● Input data:
▽
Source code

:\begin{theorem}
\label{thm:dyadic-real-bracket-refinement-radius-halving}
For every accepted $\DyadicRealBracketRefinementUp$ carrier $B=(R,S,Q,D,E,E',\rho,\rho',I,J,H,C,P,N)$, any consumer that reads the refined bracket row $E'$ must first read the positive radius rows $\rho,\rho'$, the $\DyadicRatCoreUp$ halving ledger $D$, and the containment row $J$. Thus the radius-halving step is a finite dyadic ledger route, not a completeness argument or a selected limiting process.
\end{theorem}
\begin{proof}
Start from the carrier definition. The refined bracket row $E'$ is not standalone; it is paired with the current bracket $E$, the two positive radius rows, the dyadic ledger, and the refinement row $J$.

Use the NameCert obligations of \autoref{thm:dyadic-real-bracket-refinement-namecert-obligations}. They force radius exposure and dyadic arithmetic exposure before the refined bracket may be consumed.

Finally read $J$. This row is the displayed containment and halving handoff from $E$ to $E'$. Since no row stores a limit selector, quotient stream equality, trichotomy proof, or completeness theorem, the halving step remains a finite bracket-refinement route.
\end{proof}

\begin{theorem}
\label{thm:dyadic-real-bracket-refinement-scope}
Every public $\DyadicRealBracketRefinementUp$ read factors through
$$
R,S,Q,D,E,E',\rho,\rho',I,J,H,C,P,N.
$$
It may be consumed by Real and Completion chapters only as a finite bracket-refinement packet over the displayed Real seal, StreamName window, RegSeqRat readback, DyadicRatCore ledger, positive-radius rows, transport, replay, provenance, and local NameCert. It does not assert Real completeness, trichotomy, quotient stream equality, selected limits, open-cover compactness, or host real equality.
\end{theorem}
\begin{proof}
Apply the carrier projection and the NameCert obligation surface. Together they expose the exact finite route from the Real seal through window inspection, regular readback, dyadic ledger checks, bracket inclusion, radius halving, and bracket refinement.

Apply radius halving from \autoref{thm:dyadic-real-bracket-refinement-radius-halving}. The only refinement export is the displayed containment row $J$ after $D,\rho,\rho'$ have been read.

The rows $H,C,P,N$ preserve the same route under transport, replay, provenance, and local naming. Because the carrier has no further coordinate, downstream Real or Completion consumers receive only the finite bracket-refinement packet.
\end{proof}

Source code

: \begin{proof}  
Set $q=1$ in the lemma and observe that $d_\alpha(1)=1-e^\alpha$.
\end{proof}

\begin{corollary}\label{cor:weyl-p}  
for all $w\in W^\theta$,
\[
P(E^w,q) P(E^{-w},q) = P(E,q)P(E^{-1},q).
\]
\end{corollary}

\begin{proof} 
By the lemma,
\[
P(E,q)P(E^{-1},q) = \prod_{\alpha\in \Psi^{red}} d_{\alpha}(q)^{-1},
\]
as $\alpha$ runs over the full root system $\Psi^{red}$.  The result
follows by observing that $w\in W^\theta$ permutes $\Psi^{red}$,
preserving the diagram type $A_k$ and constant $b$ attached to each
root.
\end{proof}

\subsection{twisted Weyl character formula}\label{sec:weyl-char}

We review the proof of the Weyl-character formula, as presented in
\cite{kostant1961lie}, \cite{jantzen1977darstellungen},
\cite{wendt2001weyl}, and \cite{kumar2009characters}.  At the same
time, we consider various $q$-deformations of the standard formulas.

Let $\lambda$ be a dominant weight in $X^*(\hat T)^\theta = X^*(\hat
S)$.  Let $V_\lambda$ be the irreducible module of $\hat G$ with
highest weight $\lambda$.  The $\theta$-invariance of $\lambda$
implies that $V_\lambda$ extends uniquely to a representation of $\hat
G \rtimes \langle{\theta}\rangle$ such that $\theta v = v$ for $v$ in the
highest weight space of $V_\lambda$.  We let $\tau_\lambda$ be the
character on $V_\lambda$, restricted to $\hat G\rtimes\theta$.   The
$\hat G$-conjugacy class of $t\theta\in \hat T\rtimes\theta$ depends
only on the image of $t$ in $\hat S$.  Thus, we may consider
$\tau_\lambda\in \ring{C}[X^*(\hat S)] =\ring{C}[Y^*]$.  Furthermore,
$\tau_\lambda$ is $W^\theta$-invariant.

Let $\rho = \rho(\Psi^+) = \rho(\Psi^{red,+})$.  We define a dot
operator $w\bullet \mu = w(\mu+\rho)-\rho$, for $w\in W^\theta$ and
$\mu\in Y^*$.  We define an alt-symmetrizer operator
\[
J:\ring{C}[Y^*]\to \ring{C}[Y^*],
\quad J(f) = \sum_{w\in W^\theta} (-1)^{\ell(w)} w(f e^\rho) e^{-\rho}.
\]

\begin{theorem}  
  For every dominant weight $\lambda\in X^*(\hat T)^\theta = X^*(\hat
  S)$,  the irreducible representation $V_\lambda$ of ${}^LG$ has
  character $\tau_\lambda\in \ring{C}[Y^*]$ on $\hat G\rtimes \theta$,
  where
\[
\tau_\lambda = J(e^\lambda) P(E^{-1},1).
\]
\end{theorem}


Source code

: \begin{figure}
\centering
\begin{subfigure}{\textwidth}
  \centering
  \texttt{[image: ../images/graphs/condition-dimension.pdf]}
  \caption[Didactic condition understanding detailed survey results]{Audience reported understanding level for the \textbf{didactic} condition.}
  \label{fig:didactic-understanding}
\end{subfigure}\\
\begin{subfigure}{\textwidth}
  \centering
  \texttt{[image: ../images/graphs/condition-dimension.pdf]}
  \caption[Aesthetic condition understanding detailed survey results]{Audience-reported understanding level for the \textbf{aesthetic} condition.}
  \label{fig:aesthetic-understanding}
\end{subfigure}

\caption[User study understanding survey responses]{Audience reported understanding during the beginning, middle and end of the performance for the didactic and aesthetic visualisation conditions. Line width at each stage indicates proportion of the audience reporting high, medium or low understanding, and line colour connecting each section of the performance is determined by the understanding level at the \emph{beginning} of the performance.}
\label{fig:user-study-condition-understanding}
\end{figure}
△
● Your task: Everything in the records is to be copied exactly.

● Result for this task:
Source code

:\begin{theorem}
\label{thm:dyadic-real-bracket-refinement-radius-halving}
For every accepted $\DyadicRealBracketRefinementUp$ carrier $B=(R,S,Q,D,E,E',\rho,\rho',I,J,H,C,P,N)$, any consumer that reads the refined bracket row $E'$ must first read the positive radius rows $\rho,\rho'$, the $\DyadicRatCoreUp$ halving ledger $D$, and the containment row $J$. Thus the radius-halving step is a finite dyadic ledger route, not a completeness argument or a selected limiting process.
\end{theorem}
\begin{proof}
Start from the carrier definition. The refined bracket row $E'$ is not standalone; it is paired with the current bracket $E$, the two positive radius rows, the dyadic ledger, and the refinement row $J$.

Use the NameCert obligations of \autoref{thm:dyadic-real-bracket-refinement-namecert-obligations}. They force radius exposure and dyadic arithmetic exposure before the refined bracket may be consumed.

Finally read $J$. This row is the displayed containment and halving handoff from $E$ to $E'$. Since no row stores a limit selector, quotient stream equality, trichotomy proof, or completeness theorem, the halving step remains a finite bracket-refinement route.
\end{proof}

\begin{theorem}
\label{thm:dyadic-real-bracket-refinement-scope}
Every public $\DyadicRealBracketRefinementUp$ read factors through
$$
R,S,Q,D,E,E',\rho,\rho',I,J,H,C,P,N.
$$
It may be consumed by Real and Completion chapters only as a finite bracket-refinement packet over the displayed Real seal, StreamName window, RegSeqRat readback, DyadicRatCore ledger, positive-radius rows, transport, replay, provenance, and local NameCert. It does not assert Real completeness, trichotomy, quotient stream equality, selected limits, open-cover compactness, or host real equality.
\end{theorem}
\begin{proof}
Apply the carrier projection and the NameCert obligation surface. Together they expose the exact finite route from the Real seal through window inspection, regular readback, dyadic ledger checks, bracket inclusion, radius halving, and bracket refinement.

Apply radius halving from \autoref{thm:dyadic-real-bracket-refinement-radius-halving}. The only refinement export is the displayed containment row $J$ after $D,\rho,\rho'$ have been read.

The rows $H,C,P,N$ preserve the same route under transport, replay, provenance, and local naming. Because the carrier has no further coordinate, downstream Real or Completion consumers receive only the finite bracket-refinement packet.
\end{proof}

Source code

: \begin{proof}  
Set $q=1$ in the lemma and observe that $d_\alpha(1)=1-e^\alpha$.
\end{proof}

\begin{corollary}\label{cor:weyl-p}  
for all $w\in W^\theta$,
\[
P(E^w,q) P(E^{-w},q) = P(E,q)P(E^{-1},q).
\]
\end{corollary}

\begin{proof} 
By the lemma,
\[
P(E,q)P(E^{-1},q) = \prod_{\alpha\in \Psi^{red}} d_{\alpha}(q)^{-1},
\]
as $\alpha$ runs over the full root system $\Psi^{red}$.  The result
follows by observing that $w\in W^\theta$ permutes $\Psi^{red}$,
preserving the diagram type $A_k$ and constant $b$ attached to each
root.
\end{proof}

\subsection{twisted Weyl character formula}\label{sec:weyl-char}

We review the proof of the Weyl-character formula, as presented in
\cite{kostant1961lie}, \cite{jantzen1977darstellungen},
\cite{wendt2001weyl}, and \cite{kumar2009characters}.  At the same
time, we consider various $q$-deformations of the standard formulas.

Let $\lambda$ be a dominant weight in $X^*(\hat T)^\theta = X^*(\hat
S)$.  Let $V_\lambda$ be the irreducible module of $\hat G$ with
highest weight $\lambda$.  The $\theta$-invariance of $\lambda$
implies that $V_\lambda$ extends uniquely to a representation of $\hat
G \rtimes \langle{\theta}\rangle$ such that $\theta v = v$ for $v$ in the
highest weight space of $V_\lambda$.  We let $\tau_\lambda$ be the
character on $V_\lambda$, restricted to $\hat G\rtimes\theta$.   The
$\hat G$-conjugacy class of $t\theta\in \hat T\rtimes\theta$ depends
only on the image of $t$ in $\hat S$.  Thus, we may consider
$\tau_\lambda\in \ring{C}[X^*(\hat S)] =\ring{C}[Y^*]$.  Furthermore,
$\tau_\lambda$ is $W^\theta$-invariant.

Let $\rho = \rho(\Psi^+) = \rho(\Psi^{red,+})$.  We define a dot
operator $w\bullet \mu = w(\mu+\rho)-\rho$, for $w\in W^\theta$ and
$\mu\in Y^*$.  We define an alt-symmetrizer operator
\[
J:\ring{C}[Y^*]\to \ring{C}[Y^*],
\quad J(f) = \sum_{w\in W^\theta} (-1)^{\ell(w)} w(f e^\rho) e^{-\rho}.
\]

\begin{theorem}  
  For every dominant weight $\lambda\in X^*(\hat T)^\theta = X^*(\hat
  S)$,  the irreducible representation $V_\lambda$ of ${}^LG$ has
  character $\tau_\lambda\in \ring{C}[Y^*]$ on $\hat G\rtimes \theta$,
  where
\[
\tau_\lambda = J(e^\lambda) P(E^{-1},1).
\]
\end{theorem}


Source code

: \begin{figure}
\centering
\begin{subfigure}{\textwidth}
  \centering
  \texttt{[image: ../images/graphs/condition-dimension.pdf]}
  \caption[Didactic condition understanding detailed survey results]{Audience reported understanding level for the \textbf{didactic} condition.}
  \label{fig:didactic-understanding}
\end{subfigure}\\
\begin{subfigure}{\textwidth}
  \centering
  \texttt{[image: ../images/graphs/condition-dimension.pdf]}
  \caption[Aesthetic condition understanding detailed survey results]{Audience-reported understanding level for the \textbf{aesthetic} condition.}
  \label{fig:aesthetic-understanding}
\end{subfigure}

\caption[User study understanding survey responses]{Audience reported understanding during the beginning, middle and end of the performance for the didactic and aesthetic visualisation conditions. Line width at each stage indicates proportion of the audience reporting high, medium or low understanding, and line colour connecting each section of the performance is determined by the understanding level at the \emph{beginning} of the performance.}
\label{fig:user-study-condition-understanding}
\end{figure}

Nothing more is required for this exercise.